Exercise instructions:
Extract exactly the lines from the top of the records through the line containing "- 🌱 I’m currently learning HTML, CSS, JS, C", and keep pictures out of the copy.

Collection entries:
────────────────
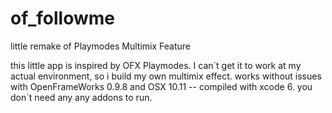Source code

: # of_followme
little remake of Playmodes Multimix Feature 

this little app is inspired by OFX Playmodes.
I can´t get it to work at my actual environment, so i build my own multimix effect.
works without issues with OpenFrameWorks 0.9.8 and OSX 10.11 -- compiled with xcode 6.
you don´t need any any addons to run.

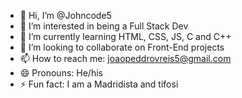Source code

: - 👋 Hi, I’m @Johncode5
- 👀 I’m interested in being a Full Stack Dev
- 🌱 I’m currently learning HTML, CSS, JS, C and C++
- 💞️ I’m looking to collaborate on Front-End projects
- 📫 How to reach me: joaopeddrovreis5@gmail.com
- 😄 Pronouns: He/his
- ⚡ Fun fact: I am a Madridista and tifosi

<!---
Johncode5/Johncode5 is a ✨ special ✨ repository because its `README.md` (this file) appears on your GitHub profile.
You can click the Preview link to take a look at your changes.
--->
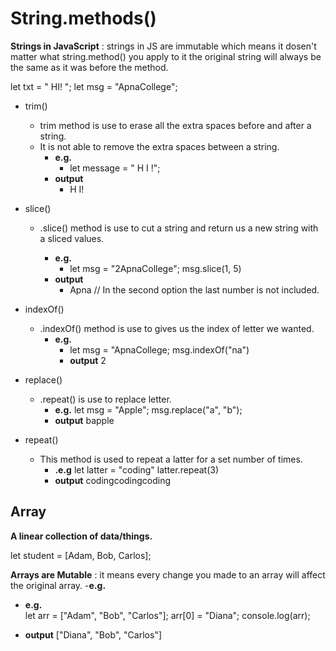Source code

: # String.methods()

**Strings in JavaScript** : strings in JS are immutable which means it dosen't matter what string.method() you apply to it the original string will always be the same as it was before the method.

let txt = " HI! ";
let msg = "ApnaCollege";

- trim()

  - trim method is use to erase all the extra spaces before and after a string.
  - It is not able to remove the extra spaces between a string.
    - **e.g.**
      - let message = " H I !";
    - **output**
      - H I!

- slice()

  - .slice() method is use to cut a string and return us a new string with a sliced values.

    - **e.g.**
      - let msg = "2ApnaCollege";
        msg.slice(1, 5)
    - **output**
      - Apna
        // In the second option the last number is not included.

- indexOf()

  - .indexOf() method is use to gives us the index of letter we wanted.
    - **e.g.**
      - let msg = "ApnaCollege;
        msg.indexOf("na")
      - **output**
        2

- replace()

  - .repeat() is use to replace letter.
    - **e.g.**
      let msg = "Apple";
      msg.replace("a", "b");
    - **output**
      bapple

- repeat()
  - This method is used to repeat a latter for a set number of times.
    - **.e.g**
      let latter = "coding"
      latter.repeat(3)
    - **output**
      codingcodingcoding

## Array

**A linear collection of data/things.**

let student = [Adam, Bob, Carlos];

**Arrays are Mutable** : it means every change you made to an array will affect the original array. -**e.g.**

- **e.g.**  
  let arr = ["Adam", "Bob", "Carlos"];
  arr[0] = "Diana";
  console.log(arr);

- **output**
  ["Diana", "Bob", "Carlos"]
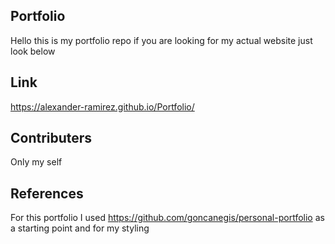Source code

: ## Portfolio
Hello this is my portfolio repo if you are looking for my actual website just look below

## Link 
https://alexander-ramirez.github.io/Portfolio/
  
## Contributers
Only my self

## References 
For this portfolio I used https://github.com/goncanegis/personal-portfolio as a starting point and for my styling
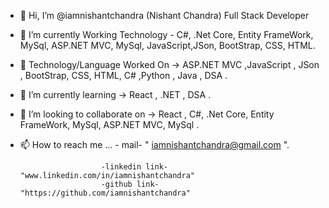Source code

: - 👋 Hi, I’m @iamnishantchandra (Nishant Chandra) Full Stack Developer
- 👀 I’m currently Working Technology - C#, .Net Core, Entity FrameWork, MySql, ASP.NET MVC, MySql, JavaScript,JSon, BootStrap, CSS, HTML.
- 👀 Technology/Language Worked On ->   ASP.NET MVC ,JavaScript , JSon , BootStrap, CSS, HTML, C# ,Python , Java , DSA .
- 🌱 I’m currently learning -> React , .NET , DSA .
- 💞️ I’m looking to collaborate on -> React , C#, .Net Core, Entity FrameWork, MySql, ASP.NET MVC, MySql .
- 📫 How to reach me ...   - mail- " iamnishantchandra@gmail.com ".
                        
                        -linkedin link- "www.linkedin.com/in/iamnishantchandra" 
                        -github link- "https://github.com/iamnishantchandra"



<!--
**iamnishantchandra/iamnishantchandra** is a ✨ _special_ ✨ repository because its `README.md` (this file) appears on your GitHub profile.

Here are some ideas to get you started:

- 🔭 I’m currently working on ...
- 🌱 I’m currently learning ...
- 👯 I’m looking to collaborate on ...
- 🤔 I’m looking for help with ...
- 💬 Ask me about ...
- 📫 How to reach me: ...
- 😄 Pronouns: ...
- ⚡ Fun fact: ...
-->
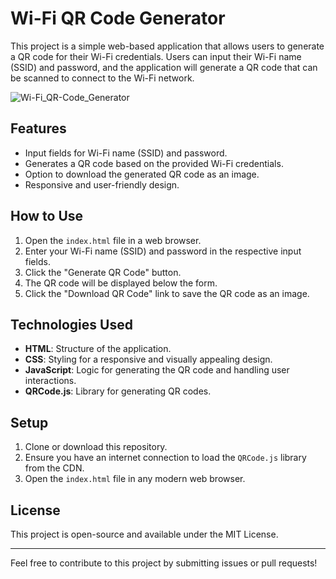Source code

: # Wi-Fi QR Code Generator

This project is a simple web-based application that allows users to generate a QR code for their Wi-Fi credentials. Users can input their Wi-Fi name (SSID) and password, and the application will generate a QR code that can be scanned to connect to the Wi-Fi network.

![Wi-Fi_QR-Code_Generator](https://imgur.com/1fiI0qJ)

## Features

- Input fields for Wi-Fi name (SSID) and password.
- Generates a QR code based on the provided Wi-Fi credentials.
- Option to download the generated QR code as an image.
- Responsive and user-friendly design.

## How to Use

1. Open the `index.html` file in a web browser.
2. Enter your Wi-Fi name (SSID) and password in the respective input fields.
3. Click the "Generate QR Code" button.
4. The QR code will be displayed below the form.
5. Click the "Download QR Code" link to save the QR code as an image.

## Technologies Used

- **HTML**: Structure of the application.
- **CSS**: Styling for a responsive and visually appealing design.
- **JavaScript**: Logic for generating the QR code and handling user interactions.
- **QRCode.js**: Library for generating QR codes.

## Setup

1. Clone or download this repository.
2. Ensure you have an internet connection to load the `QRCode.js` library from the CDN.
3. Open the `index.html` file in any modern web browser.

## License

This project is open-source and available under the MIT License.

---

Feel free to contribute to this project by submitting issues or pull requests!
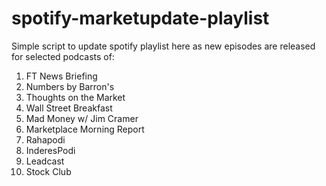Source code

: # spotify-marketupdate-playlist

Simple script to update spotify playlist here as new episodes are released for selected podcasts of:
1. FT News Briefing
2. Numbers by Barron's
3. Thoughts on the Market
4. Wall Street Breakfast
5. Mad Money w/ Jim Cramer
6. Marketplace Morning Report
7. Rahapodi
8. InderesPodi
9. Leadcast
10. Stock Club

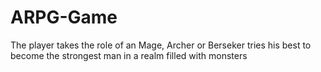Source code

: # ARPG-Game
The player takes the role of an Mage, Archer or Berseker tries his best to become the strongest man in a realm filled with monsters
────────────────
Completed exercise:
Source code

: # of_followme
little remake of Playmodes Multimix Feature 

this little app is inspired by OFX Playmodes.
I can´t get it to work at my actual environment, so i build my own multimix effect.
works without issues with OpenFrameWorks 0.9.8 and OSX 10.11 -- compiled with xcode 6.
you don´t need any any addons to run.

Source code

: - 👋 Hi, I’m @Johncode5
- 👀 I’m interested in being a Full Stack Dev
- 🌱 I’m currently learning HTML, CSS, JS, C and C++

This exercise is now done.